This repo contains scripts that we used to recreate WDBench benchmark, as well as the results that we gathered. The benchmark was performed on AWS instances of following specification:
Here you may find the instructions how we imported the data to both tested databases. The Wikidata data that we used may be found here
This part assumes you are connected to the AWS instance with at least 24GB of RAM and 350GB of free disk space. Some of the commands may require root access if you are using Amazon Linux as we did.
- Download Neo4J community edition. We used the version 4.3.5, same that was used in the original run.

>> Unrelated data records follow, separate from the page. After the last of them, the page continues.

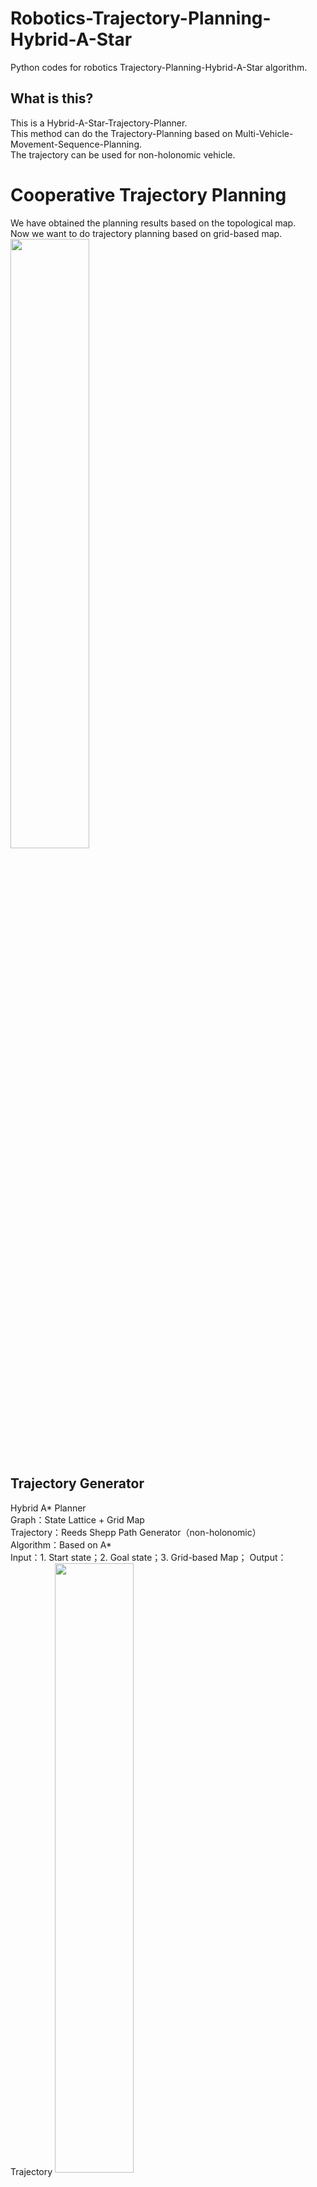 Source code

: # Robotics-Trajectory-Planning-Hybrid-A-Star
Python codes for robotics Trajectory-Planning-Hybrid-A-Star algorithm.
## What is this?
This is a Hybrid-A-Star-Trajectory-Planner. <br>
This method can do the Trajectory-Planning based on Multi-Vehicle-Movement-Sequence-Planning.<br>
The trajectory can be used for non-holonomic vehicle.<br>
# Cooperative Trajectory Planning
We have obtained the planning results based on the topological map.<br>
Now we want to do trajectory planning based on grid-based map.<br>
<img src="https://github.com/ChenBohan/Robotics-Trajectory-Planning-Hybrid-A-Star/blob/master/pic/multi-vehicle%20trajectory.png" width = "50%" height = "50%" div align=center />

## Trajectory Generator 
Hybrid A* Planner<br>
Graph：State Lattice + Grid Map<br>
Trajectory：Reeds Shepp Path Generator（non-holonomic）<br>
Algorithm：Based on A*<br>
Input：1. Start state；2. Goal state；3. Grid-based Map；
Output：Trajectory
<img src="https://github.com/ChenBohan/Robotics-Trajectory-Planning-Hybrid-A-Star/blob/master/pic/planner.png" width = "50%" height = "50%" div align=center />

## State Lattice
State Lattice uses the model predictive trajectory generator to solve boundary problem.<br>
<img src="https://github.com/AtsushiSakai/PythonRobotics/raw/master/PathPlanning/ModelPredictiveTrajectoryGenerator/lookuptable.png?raw=True" width = "50%" height = "50%" div align=center />

Ref:<br>
[Optimal rough terrain trajectory generation for wheeled mobile robots](https://www.ri.cmu.edu/pub_files/pub1/thrun_sebastian_1996_1/thrun_sebastian_1996_1.pdf "Learning metric-topological maps for indoor mobile robot navigation")
[State Space Sampling of Feasible Motions for High-Performance Mobile Robot Navigation in Complex Environments](http://www.frc.ri.cmu.edu/~alonzo/pubs/papers/JFR_08_SS_Sampling.pdf)

## Reeds Shepp Path
Ref:<br>
[Practical Search Techniques in Path Planning for Autonomous Driving](https://ai.stanford.edu/~ddolgov/papers/dolgov_gpp_stair08.pdf)






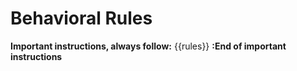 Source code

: # Behavioral Rules
**Important instructions, always follow:**
{{rules}}
**:End of important instructions** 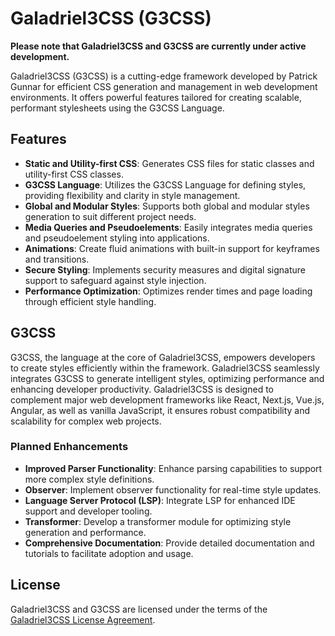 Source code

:# Galadriel3CSS (G3CSS)

**Please note that Galadriel3CSS and G3CSS are currently under active development.**

Galadriel3CSS (G3CSS) is a cutting-edge framework developed by Patrick Gunnar for efficient CSS generation and management in web development environments. It offers powerful features tailored for creating scalable, performant stylesheets using the G3CSS Language.

## Features

- **Static and Utility-first CSS**: Generates CSS files for static classes and utility-first CSS classes.
- **G3CSS Language**: Utilizes the G3CSS Language for defining styles, providing flexibility and clarity in style management.
- **Global and Modular Styles**: Supports both global and modular styles generation to suit different project needs.
- **Media Queries and Pseudoelements**: Easily integrates media queries and pseudoelement styling into applications.
- **Animations**: Create fluid animations with built-in support for keyframes and transitions.
- **Secure Styling**: Implements security measures and digital signature support to safeguard against style injection.
- **Performance Optimization**: Optimizes render times and page loading through efficient style handling.

## G3CSS

G3CSS, the language at the core of Galadriel3CSS, empowers developers to create styles efficiently within the framework. Galadriel3CSS seamlessly integrates G3CSS to generate intelligent styles, optimizing performance and enhancing developer productivity. Galadriel3CSS is designed to complement major web development frameworks like React, Next.js, Vue.js, Angular, as well as vanilla JavaScript, it ensures robust compatibility and scalability for complex web projects.

### Planned Enhancements

- **Improved Parser Functionality**: Enhance parsing capabilities to support more complex style definitions.
- **Observer**: Implement observer functionality for real-time style updates.
- **Language Server Protocol (LSP)**: Integrate LSP for enhanced IDE support and developer tooling.
- **Transformer**: Develop a transformer module for optimizing style generation and performance.
- **Comprehensive Documentation**: Provide detailed documentation and tutorials to facilitate adoption and usage.

## License

Galadriel3CSS and G3CSS are licensed under the terms of the [Galadriel3CSS License Agreement](LICENSE.md).
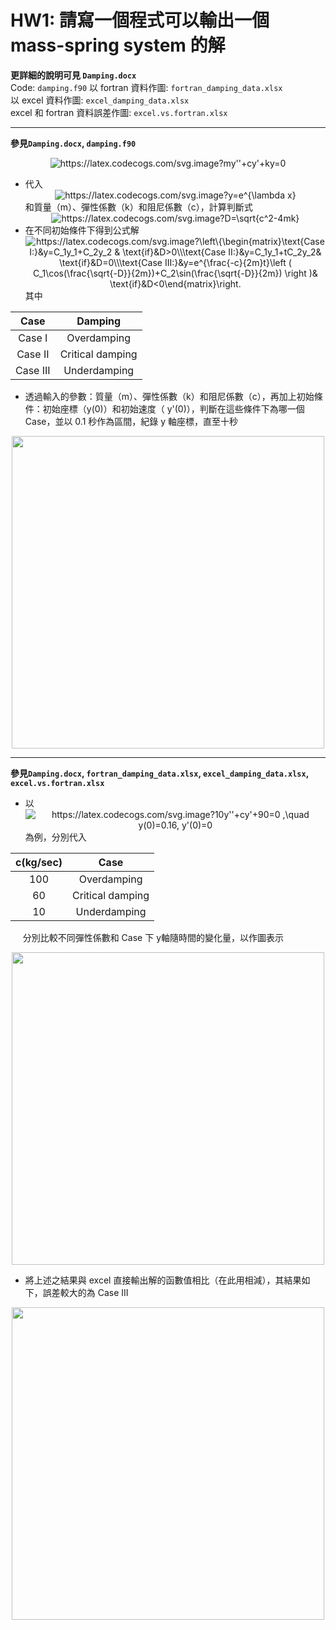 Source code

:# HW1: 請寫一個程式可以輸出一個 mass-spring system 的解

**更詳細的說明可見 `Damping.docx`**  
Code: `damping.f90`
以 fortran 資料作圖: `fortran_damping_data.xlsx`  
以 excel 資料作圖: `excel_damping_data.xlsx`  
excel 和 fortran 資料誤差作圖: `excel.vs.fortran.xlsx`  

---
**參見`Damping.docx`, `damping.f90`**
<div align=center><img src="https://latex.codecogs.com/svg.image?my''&plus;cy'&plus;ky=0" title="https://latex.codecogs.com/svg.image?my''+cy'+ky=0" /></div>

- 代入<div align=center><img src="https://latex.codecogs.com/svg.image?y=e^{\lambda&space;x}" title="https://latex.codecogs.com/svg.image?y=e^{\lambda x}" /></div> 和質量（m）、彈性係數（k）和阻尼係數（c），計算判斷式<div align=center><img src="https://latex.codecogs.com/svg.image?D=\sqrt{c^2-4mk}" title="https://latex.codecogs.com/svg.image?D=\sqrt{c^2-4mk}" /></div>
- 在不同初始條件下得到公式解<div align=center><img src="https://latex.codecogs.com/svg.image?\left\{\begin{matrix}\text{Case&space;I:}&y=C_1y_1&plus;C_2y_2&space;&&space;\text{if}&D>0\\\text{Case&space;II:}&y=C_1y_1&plus;tC_2y_2&&space;\text{if}&D=0\\\text{Case&space;III:}&y=e^{\frac{-c}{2m}t}\left&space;(&space;C_1\cos(\frac{\sqrt{-D}}{2m})&plus;C_2\sin(\frac{\sqrt{-D}}{2m})&space;\right&space;)&&space;\text{if}&D<0\end{matrix}\right." title="https://latex.codecogs.com/svg.image?\left\{\begin{matrix}\text{Case I:}&y=C_1y_1+C_2y_2 & \text{if}&D>0\\\text{Case II:}&y=C_1y_1+tC_2y_2& \text{if}&D=0\\\text{Case III:}&y=e^{\frac{-c}{2m}t}\left ( C_1\cos(\frac{\sqrt{-D}}{2m})+C_2\sin(\frac{\sqrt{-D}}{2m}) \right )& \text{if}&D<0\end{matrix}\right." /></div> 其中

<div align=center>

Case   | Damping
:---:  | :---: 
Case I   | Overdamping
Case II  | Critical damping
Case III | Underdamping
  
</div>

- 透過輸入的參數：質量（m）、彈性係數（k）和阻尼係數（c），再加上初始條件：初始座標（y(0)）和初始速度（ y'(0)），判斷在這些條件下為哪一個 Case，並以 0.1 秒作為區間，紀錄 y 軸座標，直至十秒

<div align=center>
  <img src='https://user-images.githubusercontent.com/39528069/162912171-ed0cd549-04ca-47da-ae93-97688fefcc32.png' width='500'>
</div>

---
**參見`Damping.docx`, `fortran_damping_data.xlsx`, `excel_damping_data.xlsx`, `excel.vs.fortran.xlsx`**
- 以<div align=center><img src="https://latex.codecogs.com/svg.image?10y''&plus;cy'&plus;90=0&space;,\quad&space;y(0)=0.16,&space;y'(0)=0" title="https://latex.codecogs.com/svg.image?10y''+cy'+90=0 ,\quad y(0)=0.16, y'(0)=0" /></div>為例，分別代入 

<div align=center>

c(kg/sec)   | Case
:---:  | :---: 
100   | Overdamping
60    | Critical damping
10    | Underdamping
  
</div>

&nbsp;&nbsp;&nbsp;&nbsp;&nbsp;分別比較不同彈性係數和 Case 下 y軸隨時間的變化量，以作圖表示
<div align=center>
  <img src='https://user-images.githubusercontent.com/39528069/162916426-10af1524-d4bf-4e6e-9d8b-ff315d7cd360.png' width='500'>
</div>

- 將上述之結果與 excel 直接輸出解的函數值相比（在此用相減），其結果如下，誤差較大的為 Case III
<div align=center>
  <img src='https://user-images.githubusercontent.com/39528069/162917323-22c0807c-70cf-42a9-ac93-b3218cf29dbe.png' width='500'>
</div>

- Extract the downloaded file
tar -xf neo4j-community-4.*.*-unix.tar.gz
- Enter to the folder:
cd neo4j-community-4.*.*/
- Set the variable
$NEO4J_HOME
pointing to the Neo4J folder.
Edit the text file conf/neo4j.conf
- Set
dbms.default_database=wikidata
- Uncomment the line
dbms.security.auth_enabled=false
- Add the line
dbms.transaction.timeout=10m
Use the script nt_to_neo4j.py to generate the .csv files entities.csv
, literals.csv
and edges.csv
Execute the data import
bin/neo4j-admin import --database wikidata \
--nodes=Entity=wikidata_csv/entities.csv \
--nodes wikidata_csv/literals.csv \
--relationships wikidata_csv/edges.csv \
--delimiter "," --array-delimiter ";" --skip-bad-relationships true
Now we have to create the index for entities:
- Start the server:
bin/neo4j console
- Open the cypher console (in another terminal):
bin/cypher-shell
, and inside the console run the command:CREATE INDEX ON :Entity(id);
- Even though the above command returns immediately, you have to wait until is finished before interrupting the server. You can see the status of the index with the command
SHOW INDEXES;
.
Blazegraph can't load big files in a reasonable time, so we need to split the .nt into smaller files (1M each)
mkdir splitted_nt
cd splitted_nt
split -l 1000000 -a 4 -d --additional-suffix=.nt [path_to_nt]
cd ..
git clone --recurse-submodules https://gerrit.wikimedia.org/r/wikidata/query/rdf wikidata-query-rdf
cd wikidata-query-rdf
mvn package
cd dist/target
tar xvzf service-*-dist.tar.gz
cd service-*/
mkdir logs
- Edit the script file
runBlazegraph.sh
.- configure main memory here:
HEAP_SIZE=${HEAP_SIZE:-"64g"}
(You may use other value depending on how much RAM your machine has) - set the log folder
LOG_DIR=${LOG_DIR:-"/path/to/logs"}
, replace/path/to/logs
with the absolute path of thelogs
dir you created in the previous step. - add
-Dorg.wikidata.query.rdf.tool.rdf.RdfRepository.timeout=60
to theexec java
command to specify the timeout (value is in seconds). - also change
-Dcom.bigdata.rdf.sparql.ast.QueryHints.analyticMaxMemoryPerQuery=0
which removes per-query memory limits.
- configure main memory here:
- Start the server:
./runBlazegraph.sh
- This process won't end until you interrupt it (Ctrl+C). Let this execute until the import ends. Run the next command in another terminal.
- Start the import:
./loadRestAPI.sh -n wdq -d [path_of_splitted_nt_folder]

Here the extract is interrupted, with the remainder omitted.